The decision by Konkola Copper Mines to lay off 1,500 workers has understandably incensed many Zambians who view the decision as a betrayal of trust. Instead of creating jobs the Company is shedding jobs and obviously few people will give them the time of day to explain themselves.
But perhaps we should.
The politicians are obviously incensed for political considerations, while KCM is concerned for bottom line reasons. Both sides are correct and like all social science issues the truth or answer lies somewhere between the two positions. It follows therefore that an accurately determination can only be arrived at through study which provides adequate knowledge and information.
The case for jobs is not lost on us. The Government has a duty and responsibility to provide quality jobs to the citizenry considering that there is a growing army of unemployed youths who include university graduates, looking for very hard to come by jobs.
It is disheartening that University graduates are pounding the streets looking for menial jobs because the economy is not large enough to accommodate the new labour market entrants.
The answer to this malaise does not lie in insisting on antiquated production models which do not add to national growth.

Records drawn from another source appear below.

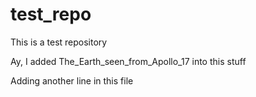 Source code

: # test_repo
This is a test repository


Ay, I added The_Earth_seen_from_Apollo_17 into this stuff

Adding another line in this file
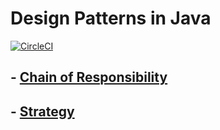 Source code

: # Design Patterns in Java

[![CircleCI](https://circleci.com/gh/alexsrosa/design-patterns-java.svg?style=svg)](https://circleci.com/gh/alexsrosa/design-patterns-java)


## - [Chain of Responsibility](src/main/java/study/design/patterns/chainofresponsability/README.md)
## - [Strategy](src/main/java/study/design/patterns/strategy/README.md) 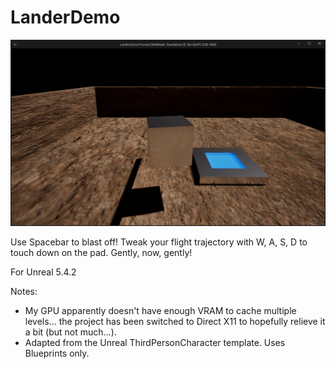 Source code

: # LanderDemo

![Screenshot of the game: a chrome cube on the surface of a red planet.](screenshot.PNG)

Use Spacebar to blast off! Tweak your flight trajectory with W, A, S, D to touch down on the pad. Gently, now, gently!

For Unreal 5.4.2

Notes:
* My GPU apparently doesn't have enough VRAM to cache multiple levels... the project has been switched to Direct X11 to hopefully relieve it a bit (but not much...).
* Adapted from the Unreal ThirdPersonCharacter template. Uses Blueprints only.
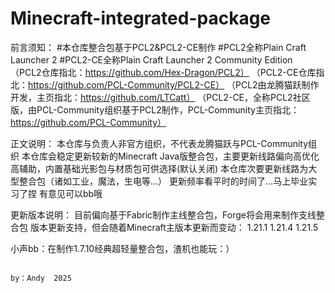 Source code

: # Minecraft-integrated-package

前言须知：
#本仓库整合包基于PCL2&PCL2-CE制作
#PCL2全称Plain Craft Launcher 2
#PCL2-CE全称Plain Craft Launcher 2 Community Edition
（PCL2仓库指北：https://github.com/Hex-Dragon/PCL2）
（PCL2-CE仓库指北：https://github.com/PCL-Community/PCL2-CE）
（PCL2由龙腾猫跃制作开发，主页指北：https://github.com/LTCatt）
（PCL2-CE，全称PCL2社区版，由PCL-Community组织基于PCL2制作，PCL-Community主页指北：https://github.com/PCL-Community）

正文说明：
本仓库与负责人非官方组织，不代表龙腾猫跃与PCL-Community组织
本仓库会稳定更新较新的Minecraft Java版整合包，主要更新线路偏向高优化高辅助，内置基础光影包与材质包可供选择(默认关闭)
本仓库次要更新线路为大型整合包（诸如工业，魔法，生电等...）
更新频率看平时的时间了...马上毕业实习了捏
有意见可以bb哦


更新版本说明：
目前偏向基于Fabric制作主线整合包，Forge将会用来制作支线整合包
版本更新支持，但会随着Minecraft主版本更新而变动：
1.21.1
1.21.4
1.21.5

小声bb：在制作1.7.10经典超轻量整合包，渣机也能玩：）


                                                                                  by：Andy  2025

The answer lies in enhancing productivity to grow the economy and thereby create more opportunities.
If it means downsizing labour then let it be so but with the proviso that those retrenched should be trained for deployment in other areas of the economy.
In making an omelet there is no alternative but to break an egg- destructive as it might appear to be.
The Minister of Finance Mr. Alexander Chikwanda has already alluded to the issue of fraudulent accounting among the mining giants and has gone on to do the most logical thing by constituting a team of experts to “audit” them to ensure that the country obtains its fair share from the resources exported.
This team has done a tremendous amount of work to cover loopholes that allowed the companies to get away with murder. This team has sufficient information, expertise and knowhow to help the country understand the various challenges in order that an informed determination is made.
Vacuous tirades against investors went with authoritarianism symbolized by the socialist era. In this day and age arguments of this nature are subjected to reason and logic.
There is no doubt that KCM, a unit of Vedanta Resources, a worldwide company had done its arithmetic and will be able to justify itself. As a nation we have sufficient technical expertise to mount a technical challenge to justify our position.
KCM has argued that the conventional mining methods presently in use on most of its mines are no longer delivering the expected tonnages and therefore plans to mechanize operations at the Konkola Deep Mining Project (KDMP) and the Upper Ore Body at Nchanga.
We should fault KCM with our own well thought out arguments, not with emotional outbursts.